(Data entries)
......
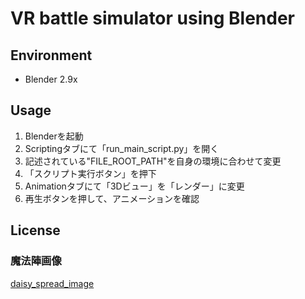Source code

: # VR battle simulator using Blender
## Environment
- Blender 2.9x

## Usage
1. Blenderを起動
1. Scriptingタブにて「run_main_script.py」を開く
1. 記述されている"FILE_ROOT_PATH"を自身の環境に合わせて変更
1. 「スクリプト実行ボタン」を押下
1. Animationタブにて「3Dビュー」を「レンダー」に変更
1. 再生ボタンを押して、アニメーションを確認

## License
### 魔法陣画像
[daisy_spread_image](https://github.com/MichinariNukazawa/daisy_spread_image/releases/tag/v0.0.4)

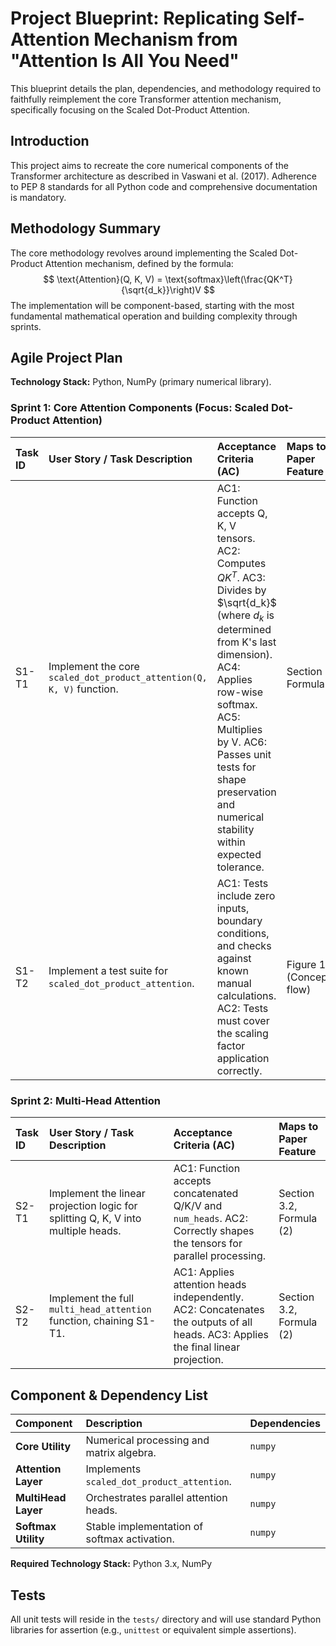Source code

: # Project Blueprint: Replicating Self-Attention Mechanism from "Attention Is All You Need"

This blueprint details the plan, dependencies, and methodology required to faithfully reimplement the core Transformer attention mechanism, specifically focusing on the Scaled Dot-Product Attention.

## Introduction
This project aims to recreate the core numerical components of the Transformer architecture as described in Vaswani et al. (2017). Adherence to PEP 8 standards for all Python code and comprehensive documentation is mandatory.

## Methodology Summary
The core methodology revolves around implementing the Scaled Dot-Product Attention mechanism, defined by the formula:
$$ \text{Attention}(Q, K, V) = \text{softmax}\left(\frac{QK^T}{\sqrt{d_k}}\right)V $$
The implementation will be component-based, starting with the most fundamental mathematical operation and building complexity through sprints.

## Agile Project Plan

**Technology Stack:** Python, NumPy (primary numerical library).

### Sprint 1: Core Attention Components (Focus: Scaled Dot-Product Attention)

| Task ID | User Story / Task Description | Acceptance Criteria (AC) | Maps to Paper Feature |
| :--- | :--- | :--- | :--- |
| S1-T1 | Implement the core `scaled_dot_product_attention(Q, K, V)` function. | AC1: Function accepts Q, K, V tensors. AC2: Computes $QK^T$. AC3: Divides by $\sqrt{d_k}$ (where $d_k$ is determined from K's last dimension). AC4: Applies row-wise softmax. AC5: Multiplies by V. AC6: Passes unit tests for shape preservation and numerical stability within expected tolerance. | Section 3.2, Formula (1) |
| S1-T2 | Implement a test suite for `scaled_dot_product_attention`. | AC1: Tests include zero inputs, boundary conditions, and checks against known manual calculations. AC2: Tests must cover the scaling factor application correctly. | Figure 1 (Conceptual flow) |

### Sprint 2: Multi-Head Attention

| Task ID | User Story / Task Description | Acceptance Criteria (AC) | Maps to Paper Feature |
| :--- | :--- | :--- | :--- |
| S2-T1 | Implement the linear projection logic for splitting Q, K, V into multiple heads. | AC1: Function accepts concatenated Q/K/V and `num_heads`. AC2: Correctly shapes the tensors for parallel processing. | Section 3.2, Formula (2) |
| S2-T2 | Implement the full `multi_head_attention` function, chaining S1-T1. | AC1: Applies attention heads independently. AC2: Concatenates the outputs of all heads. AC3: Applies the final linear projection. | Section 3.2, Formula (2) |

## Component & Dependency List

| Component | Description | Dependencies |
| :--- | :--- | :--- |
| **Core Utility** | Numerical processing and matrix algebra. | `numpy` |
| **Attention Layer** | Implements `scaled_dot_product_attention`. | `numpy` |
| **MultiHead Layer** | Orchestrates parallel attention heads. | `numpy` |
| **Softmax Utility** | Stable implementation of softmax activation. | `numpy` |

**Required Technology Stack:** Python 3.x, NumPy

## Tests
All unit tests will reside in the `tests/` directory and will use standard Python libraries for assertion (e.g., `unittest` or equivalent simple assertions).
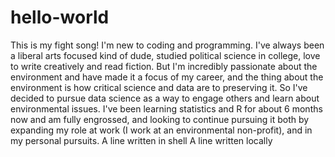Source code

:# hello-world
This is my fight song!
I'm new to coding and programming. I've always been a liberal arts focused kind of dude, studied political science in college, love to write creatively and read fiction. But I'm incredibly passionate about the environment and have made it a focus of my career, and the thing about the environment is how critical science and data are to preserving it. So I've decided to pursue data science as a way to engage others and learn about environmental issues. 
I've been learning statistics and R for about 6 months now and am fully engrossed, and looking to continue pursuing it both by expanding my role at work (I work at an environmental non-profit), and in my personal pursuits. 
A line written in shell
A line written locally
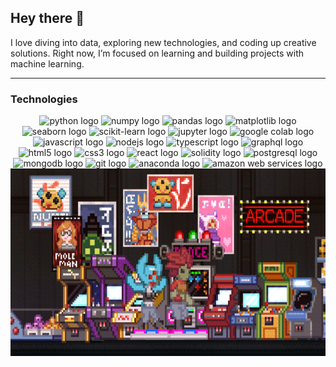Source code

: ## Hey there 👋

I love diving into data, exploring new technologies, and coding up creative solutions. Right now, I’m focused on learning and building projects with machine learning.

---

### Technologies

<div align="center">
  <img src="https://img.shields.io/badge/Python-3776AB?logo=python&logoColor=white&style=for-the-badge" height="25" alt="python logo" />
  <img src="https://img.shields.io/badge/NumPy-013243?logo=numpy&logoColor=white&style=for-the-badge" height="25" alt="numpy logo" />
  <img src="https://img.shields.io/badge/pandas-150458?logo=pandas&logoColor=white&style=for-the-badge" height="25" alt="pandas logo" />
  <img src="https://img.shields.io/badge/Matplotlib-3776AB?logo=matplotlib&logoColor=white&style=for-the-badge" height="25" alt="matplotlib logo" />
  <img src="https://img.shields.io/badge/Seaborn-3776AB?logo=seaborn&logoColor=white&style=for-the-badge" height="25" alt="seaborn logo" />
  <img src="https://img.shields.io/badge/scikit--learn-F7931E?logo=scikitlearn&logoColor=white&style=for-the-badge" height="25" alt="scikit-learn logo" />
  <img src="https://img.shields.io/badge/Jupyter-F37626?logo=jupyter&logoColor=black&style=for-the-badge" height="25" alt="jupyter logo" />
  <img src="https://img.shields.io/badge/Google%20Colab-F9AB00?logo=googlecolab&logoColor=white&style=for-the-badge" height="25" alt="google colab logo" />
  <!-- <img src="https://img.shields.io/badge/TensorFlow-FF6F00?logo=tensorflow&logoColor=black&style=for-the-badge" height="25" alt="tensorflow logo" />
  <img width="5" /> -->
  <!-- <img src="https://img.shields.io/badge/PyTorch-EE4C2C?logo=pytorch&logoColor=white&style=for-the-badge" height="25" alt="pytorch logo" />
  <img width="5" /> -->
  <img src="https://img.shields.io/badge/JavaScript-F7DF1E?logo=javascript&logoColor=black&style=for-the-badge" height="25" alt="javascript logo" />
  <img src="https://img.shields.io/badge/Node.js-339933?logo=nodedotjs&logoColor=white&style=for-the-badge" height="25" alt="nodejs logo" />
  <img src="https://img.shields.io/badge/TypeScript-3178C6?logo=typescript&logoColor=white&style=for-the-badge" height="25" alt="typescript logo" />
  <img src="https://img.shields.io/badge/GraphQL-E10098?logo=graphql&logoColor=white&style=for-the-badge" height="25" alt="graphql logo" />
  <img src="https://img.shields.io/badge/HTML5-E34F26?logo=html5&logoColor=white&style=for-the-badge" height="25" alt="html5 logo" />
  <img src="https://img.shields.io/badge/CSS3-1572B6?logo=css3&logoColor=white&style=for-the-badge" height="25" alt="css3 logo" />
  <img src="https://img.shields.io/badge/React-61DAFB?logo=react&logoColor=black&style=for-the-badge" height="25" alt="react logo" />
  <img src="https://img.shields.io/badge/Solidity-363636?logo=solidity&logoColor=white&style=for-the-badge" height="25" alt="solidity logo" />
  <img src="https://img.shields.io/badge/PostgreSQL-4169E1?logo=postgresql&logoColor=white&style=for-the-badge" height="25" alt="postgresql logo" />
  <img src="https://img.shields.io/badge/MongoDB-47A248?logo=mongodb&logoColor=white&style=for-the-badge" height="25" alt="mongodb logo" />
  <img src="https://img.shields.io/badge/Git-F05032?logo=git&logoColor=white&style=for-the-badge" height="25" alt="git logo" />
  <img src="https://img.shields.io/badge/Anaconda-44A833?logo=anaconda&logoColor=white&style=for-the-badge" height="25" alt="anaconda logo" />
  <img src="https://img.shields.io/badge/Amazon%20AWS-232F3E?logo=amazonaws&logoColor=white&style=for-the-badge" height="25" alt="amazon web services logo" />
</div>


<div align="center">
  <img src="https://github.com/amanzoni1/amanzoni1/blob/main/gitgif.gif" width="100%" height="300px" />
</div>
......
▸ What you are asked to do
Reproduce all of the records above exactly, but exclude the pictures.

▸ Written solution
Source code

: # VR battle simulator using Blender
## Environment
- Blender 2.9x

## Usage
1. Blenderを起動
1. Scriptingタブにて「run_main_script.py」を開く
1. 記述されている"FILE_ROOT_PATH"を自身の環境に合わせて変更
1. 「スクリプト実行ボタン」を押下
1. Animationタブにて「3Dビュー」を「レンダー」に変更
1. 再生ボタンを押して、アニメーションを確認

## License
### 魔法陣画像
[daisy_spread_image](https://github.com/MichinariNukazawa/daisy_spread_image/releases/tag/v0.0.4)

Source code

: # Project Blueprint: Replicating Self-Attention Mechanism from "Attention Is All You Need"

This blueprint details the plan, dependencies, and methodology required to faithfully reimplement the core Transformer attention mechanism, specifically focusing on the Scaled Dot-Product Attention.

## Introduction
This project aims to recreate the core numerical components of the Transformer architecture as described in Vaswani et al. (2017). Adherence to PEP 8 standards for all Python code and comprehensive documentation is mandatory.

## Methodology Summary
The core methodology revolves around implementing the Scaled Dot-Product Attention mechanism, defined by the formula:
$$ \text{Attention}(Q, K, V) = \text{softmax}\left(\frac{QK^T}{\sqrt{d_k}}\right)V $$
The implementation will be component-based, starting with the most fundamental mathematical operation and building complexity through sprints.

## Agile Project Plan

**Technology Stack:** Python, NumPy (primary numerical library).

### Sprint 1: Core Attention Components (Focus: Scaled Dot-Product Attention)

| Task ID | User Story / Task Description | Acceptance Criteria (AC) | Maps to Paper Feature |
| :--- | :--- | :--- | :--- |
| S1-T1 | Implement the core `scaled_dot_product_attention(Q, K, V)` function. | AC1: Function accepts Q, K, V tensors. AC2: Computes $QK^T$. AC3: Divides by $\sqrt{d_k}$ (where $d_k$ is determined from K's last dimension). AC4: Applies row-wise softmax. AC5: Multiplies by V. AC6: Passes unit tests for shape preservation and numerical stability within expected tolerance. | Section 3.2, Formula (1) |
| S1-T2 | Implement a test suite for `scaled_dot_product_attention`. | AC1: Tests include zero inputs, boundary conditions, and checks against known manual calculations. AC2: Tests must cover the scaling factor application correctly. | Figure 1 (Conceptual flow) |

### Sprint 2: Multi-Head Attention

| Task ID | User Story / Task Description | Acceptance Criteria (AC) | Maps to Paper Feature |
| :--- | :--- | :--- | :--- |
| S2-T1 | Implement the linear projection logic for splitting Q, K, V into multiple heads. | AC1: Function accepts concatenated Q/K/V and `num_heads`. AC2: Correctly shapes the tensors for parallel processing. | Section 3.2, Formula (2) |
| S2-T2 | Implement the full `multi_head_attention` function, chaining S1-T1. | AC1: Applies attention heads independently. AC2: Concatenates the outputs of all heads. AC3: Applies the final linear projection. | Section 3.2, Formula (2) |

## Component & Dependency List

| Component | Description | Dependencies |
| :--- | :--- | :--- |
| **Core Utility** | Numerical processing and matrix algebra. | `numpy` |
| **Attention Layer** | Implements `scaled_dot_product_attention`. | `numpy` |
| **MultiHead Layer** | Orchestrates parallel attention heads. | `numpy` |
| **Softmax Utility** | Stable implementation of softmax activation. | `numpy` |

**Required Technology Stack:** Python 3.x, NumPy

## Tests
All unit tests will reside in the `tests/` directory and will use standard Python libraries for assertion (e.g., `unittest` or equivalent simple assertions).
Source code

:# hello-world
This is my fight song!
I'm new to coding and programming. I've always been a liberal arts focused kind of dude, studied political science in college, love to write creatively and read fiction. But I'm incredibly passionate about the environment and have made it a focus of my career, and the thing about the environment is how critical science and data are to preserving it. So I've decided to pursue data science as a way to engage others and learn about environmental issues. 
I've been learning statistics and R for about 6 months now and am fully engrossed, and looking to continue pursuing it both by expanding my role at work (I work at an environmental non-profit), and in my personal pursuits. 
A line written in shell
A line written locally
Source code

: ## Hey there 👋

I love diving into data, exploring new technologies, and coding up creative solutions. Right now, I’m focused on learning and building projects with machine learning.

---

### Technologies

<div align="center">
  <img src="https://img.shields.io/badge/Python-3776AB?logo=python&logoColor=white&style=for-the-badge" height="25" alt="python logo" />
  <img src="https://img.shields.io/badge/NumPy-013243?logo=numpy&logoColor=white&style=for-the-badge" height="25" alt="numpy logo" />
  <img src="https://img.shields.io/badge/pandas-150458?logo=pandas&logoColor=white&style=for-the-badge" height="25" alt="pandas logo" />
  <img src="https://img.shields.io/badge/Matplotlib-3776AB?logo=matplotlib&logoColor=white&style=for-the-badge" height="25" alt="matplotlib logo" />
  <img src="https://img.shields.io/badge/Seaborn-3776AB?logo=seaborn&logoColor=white&style=for-the-badge" height="25" alt="seaborn logo" />
  <img src="https://img.shields.io/badge/scikit--learn-F7931E?logo=scikitlearn&logoColor=white&style=for-the-badge" height="25" alt="scikit-learn logo" />
  <img src="https://img.shields.io/badge/Jupyter-F37626?logo=jupyter&logoColor=black&style=for-the-badge" height="25" alt="jupyter logo" />
  <img src="https://img.shields.io/badge/Google%20Colab-F9AB00?logo=googlecolab&logoColor=white&style=for-the-badge" height="25" alt="google colab logo" />
  <!-- <img src="https://img.shields.io/badge/TensorFlow-FF6F00?logo=tensorflow&logoColor=black&style=for-the-badge" height="25" alt="tensorflow logo" />
  <img width="5" /> -->
  <!-- <img src="https://img.shields.io/badge/PyTorch-EE4C2C?logo=pytorch&logoColor=white&style=for-the-badge" height="25" alt="pytorch logo" />
  <img width="5" /> -->
  <img src="https://img.shields.io/badge/JavaScript-F7DF1E?logo=javascript&logoColor=black&style=for-the-badge" height="25" alt="javascript logo" />
  <img src="https://img.shields.io/badge/Node.js-339933?logo=nodedotjs&logoColor=white&style=for-the-badge" height="25" alt="nodejs logo" />
  <img src="https://img.shields.io/badge/TypeScript-3178C6?logo=typescript&logoColor=white&style=for-the-badge" height="25" alt="typescript logo" />
  <img src="https://img.shields.io/badge/GraphQL-E10098?logo=graphql&logoColor=white&style=for-the-badge" height="25" alt="graphql logo" />
  <img src="https://img.shields.io/badge/HTML5-E34F26?logo=html5&logoColor=white&style=for-the-badge" height="25" alt="html5 logo" />
  <img src="https://img.shields.io/badge/CSS3-1572B6?logo=css3&logoColor=white&style=for-the-badge" height="25" alt="css3 logo" />
  <img src="https://img.shields.io/badge/React-61DAFB?logo=react&logoColor=black&style=for-the-badge" height="25" alt="react logo" />
  <img src="https://img.shields.io/badge/Solidity-363636?logo=solidity&logoColor=white&style=for-the-badge" height="25" alt="solidity logo" />
  <img src="https://img.shields.io/badge/PostgreSQL-4169E1?logo=postgresql&logoColor=white&style=for-the-badge" height="25" alt="postgresql logo" />
  <img src="https://img.shields.io/badge/MongoDB-47A248?logo=mongodb&logoColor=white&style=for-the-badge" height="25" alt="mongodb logo" />
  <img src="https://img.shields.io/badge/Git-F05032?logo=git&logoColor=white&style=for-the-badge" height="25" alt="git logo" />
  <img src="https://img.shields.io/badge/Anaconda-44A833?logo=anaconda&logoColor=white&style=for-the-badge" height="25" alt="anaconda logo" />
  <img src="https://img.shields.io/badge/Amazon%20AWS-232F3E?logo=amazonaws&logoColor=white&style=for-the-badge" height="25" alt="amazon web services logo" />
</div>


<div align="center">
  <img src="https://github.com/amanzoni1/amanzoni1/blob/main/gitgif.gif" width="100%" height="300px" />
</div>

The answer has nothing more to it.